В одну телегу впрячь не можно

Коня и трепетную лань.

А.С. Пушкин

«Национальная империя», по которой до сих пор тоскуют некоторые наши «патриоты», такой же нонсенс, как горячий лед и соленый сахар. И впоследствии русскому народу пришлось выбирать чтото одно: или остаться на задворках истории в качестве ее пасынков, или, вдохнув полной грудью дух христианского универсализма, стать Всемирной Империей, могущественнейшей державой, орудием Провидения. Для чего было необходимо в считаные годы железной рукой Петра Великого и его преемников по царству ломать все то, что противилось ветру перемен. Многое действительно удалось сделать, и перед изумленной Европой предстало Царство, имени которого она еще вчера не знала, но без участия которого никакая европейская жизнь уже становилась невозможной.

Впрочем, это не означает, что все рудименты «московской старины» остались в прошлом. И нетнет, но тот или иной вектор внутренней и внешней политики вдруг оказывался созвучным с отголосками прежних идей. Например, время от времени периодически появлялись горячие патриоты «Москвы белокаменной», доказывавшие, будто наше Отечество лишено тех недостатков, которых полнымполно было в праматери христианской цивилизации, блистательной Византии. Так реставрировалась «национальная гордость великороссов».

«В чем наше преимущество?» – риторически вопрошали они. Да хотя бы в чистоте и искренности русской веры в Христа, в идеальной реализации царской, монархической идеи. «История русского народа есть единственная во всем мире история народа христианского не только по исповеданию, но по жизни своей, по крайней мере, по стремлению своей жизни», – восклицал один известный автор[918]. Ему вторил другой: «Мы утверждали всегда, что основы нашей жизни, идеалы русского народа лучше, правильнее других. Мы, русские, не склонны к похвальбе, в этом отношении мы – самый смиренномудрый, скромный народ. В русском народе нет чувства превозношения себя над другими, которое найдется у всех народов, играющих выдающуюся роль в истории»[919].
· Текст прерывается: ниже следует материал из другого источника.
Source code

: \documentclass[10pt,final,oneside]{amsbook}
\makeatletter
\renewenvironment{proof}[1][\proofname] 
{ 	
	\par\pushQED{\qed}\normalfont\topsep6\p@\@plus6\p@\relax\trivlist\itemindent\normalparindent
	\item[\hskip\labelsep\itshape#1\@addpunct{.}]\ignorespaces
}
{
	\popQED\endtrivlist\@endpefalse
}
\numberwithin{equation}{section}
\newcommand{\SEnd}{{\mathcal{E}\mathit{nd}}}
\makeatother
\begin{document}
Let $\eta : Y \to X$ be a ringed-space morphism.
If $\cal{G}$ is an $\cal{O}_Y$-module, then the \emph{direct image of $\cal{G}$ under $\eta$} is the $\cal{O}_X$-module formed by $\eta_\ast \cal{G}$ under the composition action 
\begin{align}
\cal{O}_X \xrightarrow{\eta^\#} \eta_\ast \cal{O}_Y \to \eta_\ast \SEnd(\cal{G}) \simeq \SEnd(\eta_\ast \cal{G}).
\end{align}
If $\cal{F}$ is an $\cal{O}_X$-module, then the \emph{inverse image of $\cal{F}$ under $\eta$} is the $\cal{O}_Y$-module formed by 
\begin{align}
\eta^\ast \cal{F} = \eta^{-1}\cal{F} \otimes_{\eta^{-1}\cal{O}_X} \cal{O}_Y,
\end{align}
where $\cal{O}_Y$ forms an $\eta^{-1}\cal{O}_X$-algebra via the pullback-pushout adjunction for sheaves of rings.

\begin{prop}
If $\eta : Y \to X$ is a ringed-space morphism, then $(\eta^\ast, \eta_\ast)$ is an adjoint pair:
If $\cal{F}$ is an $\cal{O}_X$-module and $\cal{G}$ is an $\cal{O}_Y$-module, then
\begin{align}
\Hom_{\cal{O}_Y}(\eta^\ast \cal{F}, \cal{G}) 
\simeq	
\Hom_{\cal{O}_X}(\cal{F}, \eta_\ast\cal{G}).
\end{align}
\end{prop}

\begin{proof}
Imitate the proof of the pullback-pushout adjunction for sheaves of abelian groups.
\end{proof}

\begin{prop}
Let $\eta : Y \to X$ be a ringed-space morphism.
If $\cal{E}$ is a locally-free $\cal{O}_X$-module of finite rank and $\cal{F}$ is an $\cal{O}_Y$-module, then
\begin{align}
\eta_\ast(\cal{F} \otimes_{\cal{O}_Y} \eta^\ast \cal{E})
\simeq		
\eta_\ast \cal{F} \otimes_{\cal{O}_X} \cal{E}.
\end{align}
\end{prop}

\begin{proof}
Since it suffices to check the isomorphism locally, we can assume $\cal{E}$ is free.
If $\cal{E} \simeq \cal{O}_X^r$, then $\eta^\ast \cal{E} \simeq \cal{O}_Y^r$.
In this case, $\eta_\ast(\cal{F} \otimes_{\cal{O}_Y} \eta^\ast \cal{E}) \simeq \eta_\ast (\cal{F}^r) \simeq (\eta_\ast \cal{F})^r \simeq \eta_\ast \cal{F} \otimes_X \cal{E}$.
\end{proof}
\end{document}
По их мнению, Россия далеко оставила далеко позади себя Второй Рим, где процветало цареубийство, отсутствовало наследование царской власти от отца к сыну, да и верато была в конце концов продана, когда ромеи приняли Флорентийскую унию с Римом. Более того, как иногда утверждают, «все, что было в Византии, было прямой противоположностью всему тому, что выросло на Руси. Византийство – это преобладание формы над содержанием, законничества над совестью, интриги над моралью»[920].

Нередко добавляли также, что, в отличие от пестрого состава населения Византии, монолитная и своем славянском происхождении русская нация была менее подвержена этническим конфликтам. Да и славяне по природе своей гораздо более расположены к христианству, чем греки, латиняне, сирийцы, малоазиаты и т. д.[921]

Относительно «чистоты» нашей веры уже говорилось выше. Что же касается наших «предшественников», то едва ли измена византийцев Православию может быть отнесена к причинам падения Константинополя. Да и была ли она?! Как известно, ромеи в целом унии не приняли и вере отцов не изменяли. Потому, к слову сказать, еще на протяжении как минимум двух столетий при всех спорных вопросах наши пращуры неизменно обращались к восточным патриархам с просьбами разъяснить смысл того или иного догмата, канона или обряда.

Конечно же, гибель Византийской империи была обусловлена не мятущимся поведением греческих (впрочем, и русских тоже: подпись Суздальского архиерея стоит под униальными актами наравне с подписью будущего кардинала Римской церкви Исидора) епископов в Ферраро или Флоренции в 1439 г. Она была фактически предопределена куда более ранними и трагичными событиями: захват Константинополя в 1204 г. крестоносцами и разрушение византийской государственности, ежегодные, в течение многих столетий, войны с турками и болгарами, а затем с сербами и венграми, резкое оскудение казны, внутренние нестроения и т.д. Но, к слову сказать, именно в эти последние десятилетия существования Византии идея христианского монархизма заиграла во всем своем блеске. Никогда ни до, ни после этого царская власть в глазах рядовых греков не излучала столько жертвенности и благородства, переливаясь всеми цветами радуги.